Intelligent Vehicle-to-Grid Integration for Smart Grid Resilience and Dynamic Power Management: Modeling and Performance Evaluation Using MATLAB/Simulink

Abstract

In this study, an intelligent V2G-enabled smart grid framework for dynamic power management and evaluation of grid resilience via MATLAB/Simulink is proposed. The energy storage system of an EV is modeled with Battery (Table-Based) model, a variable resistor dynamic load, current and voltage monitor, and an SOC monitoring subsystem. All these elements are incorporated into the developed model along with the utility grid which is modeled as a DC voltage source. The load resistance is varied using a Step-controlled Variable Resistor, and the load resistance changes from 5 Ω to 2 Ω at 5 seconds, to simulate the conditions during peak demand.
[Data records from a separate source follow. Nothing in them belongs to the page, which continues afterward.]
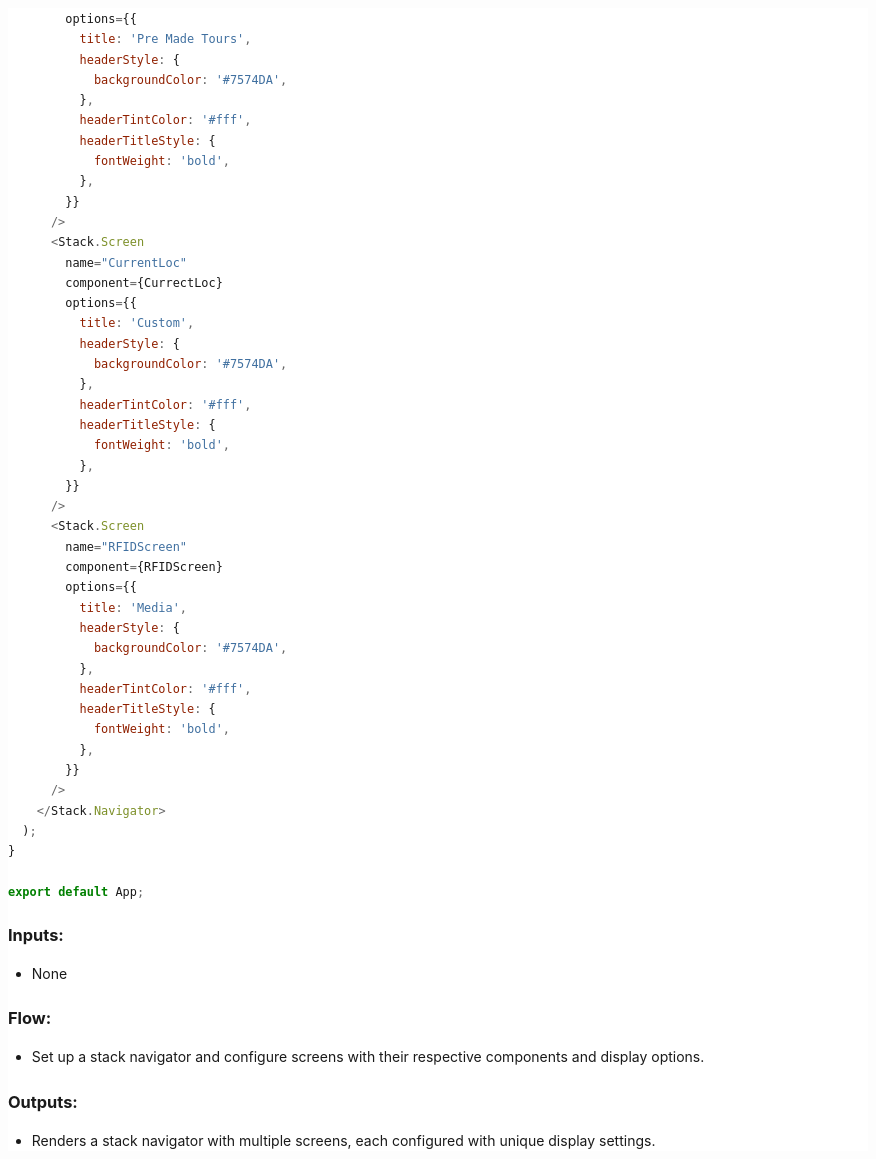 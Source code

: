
 ```javascript
        options={{
          title: 'Pre Made Tours',
          headerStyle: {
            backgroundColor: '#7574DA',
          },
          headerTintColor: '#fff',
          headerTitleStyle: {
            fontWeight: 'bold',
          },
        }}
      />
      <Stack.Screen
        name="CurrentLoc"
        component={CurrectLoc}
        options={{
          title: 'Custom',
          headerStyle: {
            backgroundColor: '#7574DA',
          },
          headerTintColor: '#fff',
          headerTitleStyle: {
            fontWeight: 'bold',
          },
        }}
      />
      <Stack.Screen
        name="RFIDScreen"
        component={RFIDScreen}
        options={{
          title: 'Media',
          headerStyle: {
            backgroundColor: '#7574DA',
          },
          headerTintColor: '#fff',
          headerTitleStyle: {
            fontWeight: 'bold',
          },
        }}
      />
    </Stack.Navigator>
  );
}

export default App;
```
### Inputs: 
- None
### Flow:
- Set up a stack navigator and configure screens with their respective components and display options.
### Outputs: 
- Renders a stack navigator with multiple screens, each configured with unique display settings.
The proposed framework was tested for various simulation scenarios to examine the voltage stability, current response, battery performance, and the adaptability of the system under different loads. The simulation results showed a maximum voltage regulation of approximately 400 V during the entire operating period. The simulation results confirmed the grid voltage to be stable at about 400 V for the entire operating time, thus, showing the capability of a good voltage regulation. The load current was increased to 200 A during maximum load condition, while under normal load condition was around 80 A, showing the effectiveness of the dynamic load modeling approach. Moreover, the SOC monitoring has been able to successfully monitor the battery behaviour and energy utilization during system operation. The developed MATLAB/Simulink model offers a practical platform to analyze the interaction between EVs and the grid, dynamic power management strategies, and the operation of the smart grid for various operating conditions in a resilient manner.